What was I saying just the other day about how money talks? Especially for the U.S. Supremes, a majority of whom are themselves (white) men who own things?
The Supreme Court respects the claims of white men who own things to become embodied persons through the things they own — claims that may seem ludicrous to the rest of us, since how can a corporation really be a person exercising free speech and engaging in religious practice? — because those claims are self-evident to anyone cozily embedded in the elite structures of our society created to swaddle white men who own things.
In those elite structures, money does, in fact, talk. It has a voice. Its voice is loud, clear, and perspicuous.
Here's Charles P. Pierce on the abominable decision those very same Supremes made yesterday to amplify the voice of white men who own things in the political process (which is to say, to drown out the voices of all the rest of us, since no voice counts in quite the same way as that of white men who own things):
Money talks.
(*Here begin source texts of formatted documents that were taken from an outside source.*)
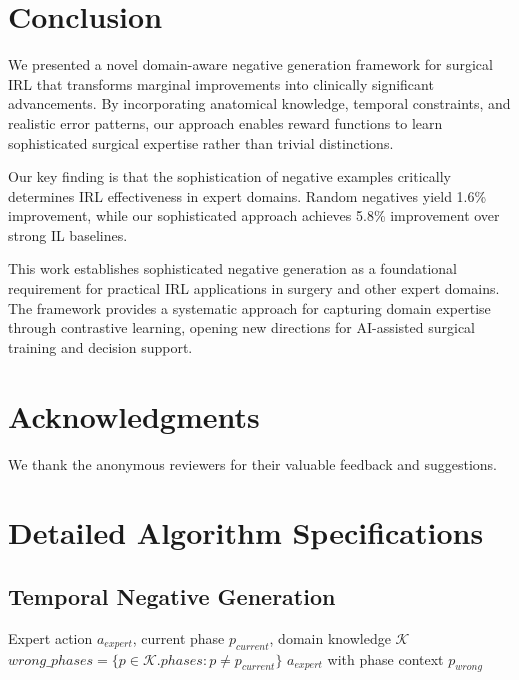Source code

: \documentclass[runningheads]{llncs}
\begin{document}
\section{Conclusion}

We presented a novel domain-aware negative generation framework for surgical IRL that transforms marginal improvements into clinically significant advancements. By incorporating anatomical knowledge, temporal constraints, and realistic error patterns, our approach enables reward functions to learn sophisticated surgical expertise rather than trivial distinctions.

Our key finding is that the sophistication of negative examples critically determines IRL effectiveness in expert domains. Random negatives yield 1.6\% improvement, while our sophisticated approach achieves 5.8\% improvement over strong IL baselines.

This work establishes sophisticated negative generation as a foundational requirement for practical IRL applications in surgery and other expert domains. The framework provides a systematic approach for capturing domain expertise through contrastive learning, opening new directions for AI-assisted surgical training and decision support.

\section*{Acknowledgments}
We thank the anonymous reviewers for their valuable feedback and suggestions.




\appendix

\section{Detailed Algorithm Specifications}

\subsection{Temporal Negative Generation}
\begin{algorithmic}[1]
\REQUIRE Expert action $a_{expert}$, current phase $p_{current}$, domain knowledge $\mathcal{K}$
\STATE $wrong\_phases = \{p \in \mathcal{K}.phases : p \neq p_{current}\}$
        \RETURN $a_{expert}$ with phase context $p_{wrong}$
    \ENDIF
\ENDFOR
\end{algorithmic}
\end{document}
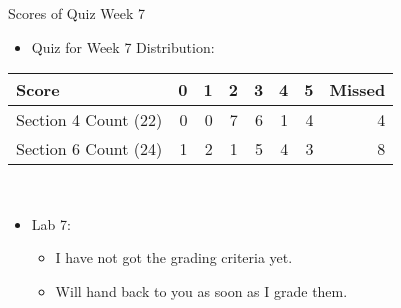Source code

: \documentclass[presentation]{beamer}
\begin{document}
\begin{frame}[label=sec-6]{Scores of Quiz Week 7}
\\
\begin{itemize}
\item \alert{Quiz for Week 7} Distribution:
\end{itemize}
\begin{center}
\begin{tabular}{lrrrrrrr}
\hline
Score & 0 & 1 & 2 & 3 & 4 & 5 & Missed\\
\hline
Section \alert{4} Count (22) & 0 & 0 & 7 & 6 & 1 & 4 & 4\\
\hline
Section \alert{6} Count (24) & 1 & 2 & 1 & 5 & 4 & 3 & 8\\
\hline
\end{tabular}
\end{center}
\\
\begin{itemize}
\item \alert{Lab 7}:

\begin{itemize}
\item I have not got the grading criteria yet.
\item Will hand back to you as soon as I grade them.
\end{itemize}
\end{itemize}
\end{frame}
\end{document}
Big money repeats itself, over and over, age after age.
Here are the editors of the New York Times:
But make no mistake, like other rulings by the Roberts court that have chipped away at campaign-finance regulations in recent years, the McCutcheon decision is less about free speech than about giving those few people with the most money the loudest voice in politics.
Here's Gail Collins in the New York Times:
In the former Soviet Union, the money elite generally get their power from the politicians. Here, it seems to be the other way around.
Here's Ari Berman for The Nation:
The Court’s conservative majority believes that the First Amendment gives wealthy donors and powerful corporations the carte blanche right to buy an election but that the Fifteenth Amendment does not give Americans the right to vote free of racial discrimination.
Here's John Aravosis at Americablog:
There is quite literally no way that you can fight economic speech with more speech if you don’t have the economic ability to speak in the first place. And most people don’t (emphasis in original).
The conservative majority on this court won’t do squat to stop the GOP’s campaign of voter disenfranchisement, but they are absolutely outraged at the notion that wealthy people shouldn’t be allowed to spend as much money as they want influencing the few proles who are actually allowed to vote.
Hooray for democracy!
Money talks. In the peculiar American way of viewing things, in which disembodied corporations count as human persons, the more you have of it, the bigger your voice. Self-evidently so. Q.e.d. for the Supremes and those like them who live in worlds in which this principle is self-evident.
Conversely, the less you have of it, the less you exist as a person. The less you count. The less your voice matters.
When the heartless mechanisms of big money eat you up and spit out your rind, it becomes your own fault, somehow, that you did not have the chutzpah to avoid being eaten up. Capitalism, American-style, is a morally closed, morally self-contained universe that justifies its draconian operations by blaming its victims, those whom it bleeds to produce wealth for those who count at the top, for their own victimization. It is morally closed and morally self-contained, because its rationale for using and then discarding its victims is built into the system itself as a moral principle not susceptible to moral investigation: there is, as Adam Smith told us from the outset of the system, a hidden hand within it that is the hand of God, dispensing blessing to those who try and punishment to those who fail.
The Supreme Court's McCutcheon decision yesterday simply provides yet another stamp from the top of our society for this amoral analysis masquerading as morality. And are there any parallels to be drawn between the worldview stamped with judicial validation by the Supreme Court justices yesterday and a particular worldview of many Catholics who are exceedingly cozy with the moral thinking of those at the very top?
Yes. A majority of the justices who handed down yesterday's decision are Catholic.
There is a direct correlation, a direct line to be drawn, between the notion that the poor deserve blame for being poor, and the way the Catholic hierarchy, which has increasingly internalized the values of the 1% under the last two popes, has dealt with survivors of clerical sexual abuse, with women, and with gay human beings.
The current pope is supposedly critiquing the worldview given a stamp of authenticity by yesterday's Supreme Court ruling. But as he continues to remain silent about the issue of gender injustice in his own church, and silent about the glaring, cruel injustice currently practiced towards those who are gay in societies like Uganda (which is 44% Catholic), it begins to appear to many of us more and more the case that his words are merely moral window-dressing, a moral out, for the very worldview promoted by the Catholic men sitting on the Supreme Court bench.
And by the bishops who walk hand in hand with them.